The video's success led to many fans throwing Mentos at the band whenever they played the song live. For an extended period of time, the band did not play the song live due to this, as Grohl cited: "We did stop playing that song for a while because, honestly, it's like being stoned. Those little … things are like pebbles – they hurt." The band only started to change its mind after Weezer started performing "Big Me" during the Foozer tour both bands did together.

The music video was entirely filmed in Sydney Central Business District & North Sydney, Australia, in 1996.
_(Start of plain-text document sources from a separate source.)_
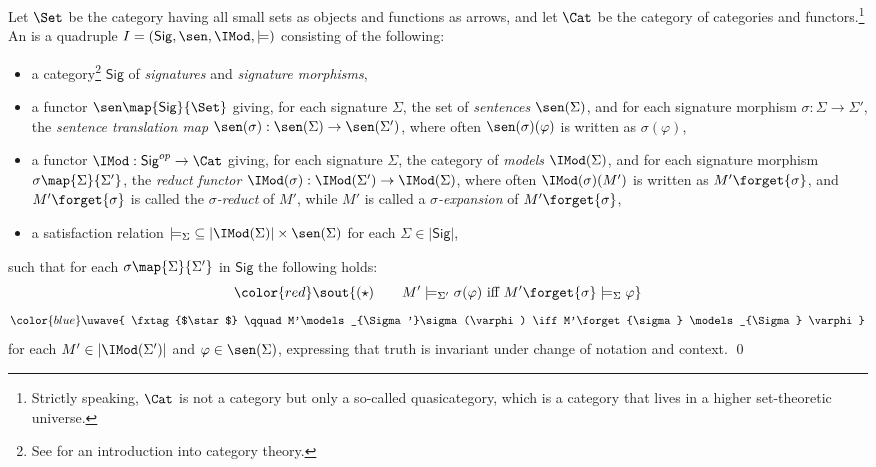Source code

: \documentclass[10pt,fleqn,final]{scrreprt}
\newcommand{\Sig}{\mathsf{Sig}}
\providecommand{\DIFadd}[1]{{\protect\color{blue}\uwave{#1}}} %
\providecommand{\DIFdel}[1]{{\protect\color{red}\sout{#1}}}                      %
\providecommand{\DIFaddbegin}{} %
\providecommand{\DIFaddend}{} %
\providecommand{\DIFdelbegin}{} %
\providecommand{\DIFdelend}{} %
\begin{document}
\begin{definition}\label{def:inst}  Let $\Set$ be the
category having all small \textsc{}sets as objects and functions as
arrows, and let $\Cat$ be the category
of categories and functors.\footnote {Strictly speaking, $\Cat$ is not a
category but only a so-called quasicategory, which is a category that
lives in a higher set-theoretic universe.}
An
 \cite{GoguenBurstall92} is a quadruple $I=(\Sig,\sen,\IMod,{\models})$
consisting of the following:
%
\begin{itemize}
\item a category\footnote{See \cite{AHS,MacLane} for an introduction into category theory.} $\Sig$ of \emph{signatures} and \emph{signature morphisms},
\item a functor $\sen\map{\Sig}{\Set}$  giving, for each signature $\Sigma$, the set of
\emph{sentences} $\sen(\Sigma)$, and for each signature morphism
$\sigma:{\Sigma}\to{\Sigma'}$, the \emph{sentence translation map}
$\sen(\sigma):{\sen(\Sigma)}\to{\sen(\Sigma')}$, where often
$\sen(\sigma)(\varphi)$ is written as $\sigma(\varphi)$, \item a
functor $\IMod:{\Sig^{op}}\to{\Cat}$ giving, for each signature
$\Sigma$, the category of \emph{models} $\IMod(\Sigma)$, and for each
signature morphism $\sigma\map{\Sigma}{\Sigma'}$, the \emph{reduct
functor\/} $\IMod(\sigma):{\IMod(\Sigma')}\to {\IMod(\Sigma)}$, where
often $\IMod(\sigma)(M')$ is written as $M'\forget{\sigma}$, and
$M'\forget{\sigma}$ is called the \emph{$\sigma$-reduct} of $M'$,
while $M'$ is called a \emph{$\sigma$-expansion} of
$M'\forget{\sigma}$,
\item a satisfaction relation
${\models_{\Sigma}}\subseteq|{\IMod(\Sigma)|\times\sen(\Sigma)}$ for
each $\Sigma\in |\Sig|$,
\end{itemize}
%
such that for each $\sigma\map{\Sigma}{\Sigma'}$ in $\Sig$ the following  holds:
\DIFdelbegin \begin{displaymath}\DIFdel{
(\star) \qquad M'\models_{\Sigma'}\sigma(\varphi) \mbox{ iff }
M'\forget{\sigma} \models_{\Sigma} \varphi
}\end{displaymath}
\DIFdelend %
\DIFaddbegin \begin{equation}\DIFadd{
\tag{$\star$} \qquad M'\models_{\Sigma'}\sigma(\varphi) \iff
M'\forget{\sigma} \models_{\Sigma} \varphi
}\end{equation}
\DIFaddend for each $M'\in |\IMod(\Sigma')|$ and $\varphi\in \sen(\Sigma)$,
expressing that truth is invariant under change of notation and
context.  \qed
\end{definition}
\end{document}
2019 Record Store Day re-release

The "Big Me" single was re-released on a 3-inch vinyl for Record Store Day on April 13, 2019. The single is one of several 3-inch Record Store Day re-issues that is playable on special miniature record players.

Singles
CD single
"Big Me"
"Floaty (BBC Evening Session Recording 23 November 1995)"
"Gas Chamber (BBC Evening Session Recording 23 November 1995)" (Angry Samoans cover)
"Alone + Easy Target (BBC Evening Session Recording 23 November 1995)"

7" White Vinyl
"Big Me"
"Floaty (BBC Evening Sessions Recording 23 November 1995)
"Gas Chamber (BBC Evening Sessions Recording 23 November 1995) (Angry Samoans cover)

Maxi CD single
"Big Me"
"Winnebago"
"How I Miss You" (features Dave Grohl's sister Lisa on bass and Mike Nelson on drums)
"Podunk"
"Ozone" (Ace Frehley cover)
"For All the Cows" (live at the Reading Festival, August 26, 1995)
"Wattershed" (live at the Reading Festival, August 26, 1995)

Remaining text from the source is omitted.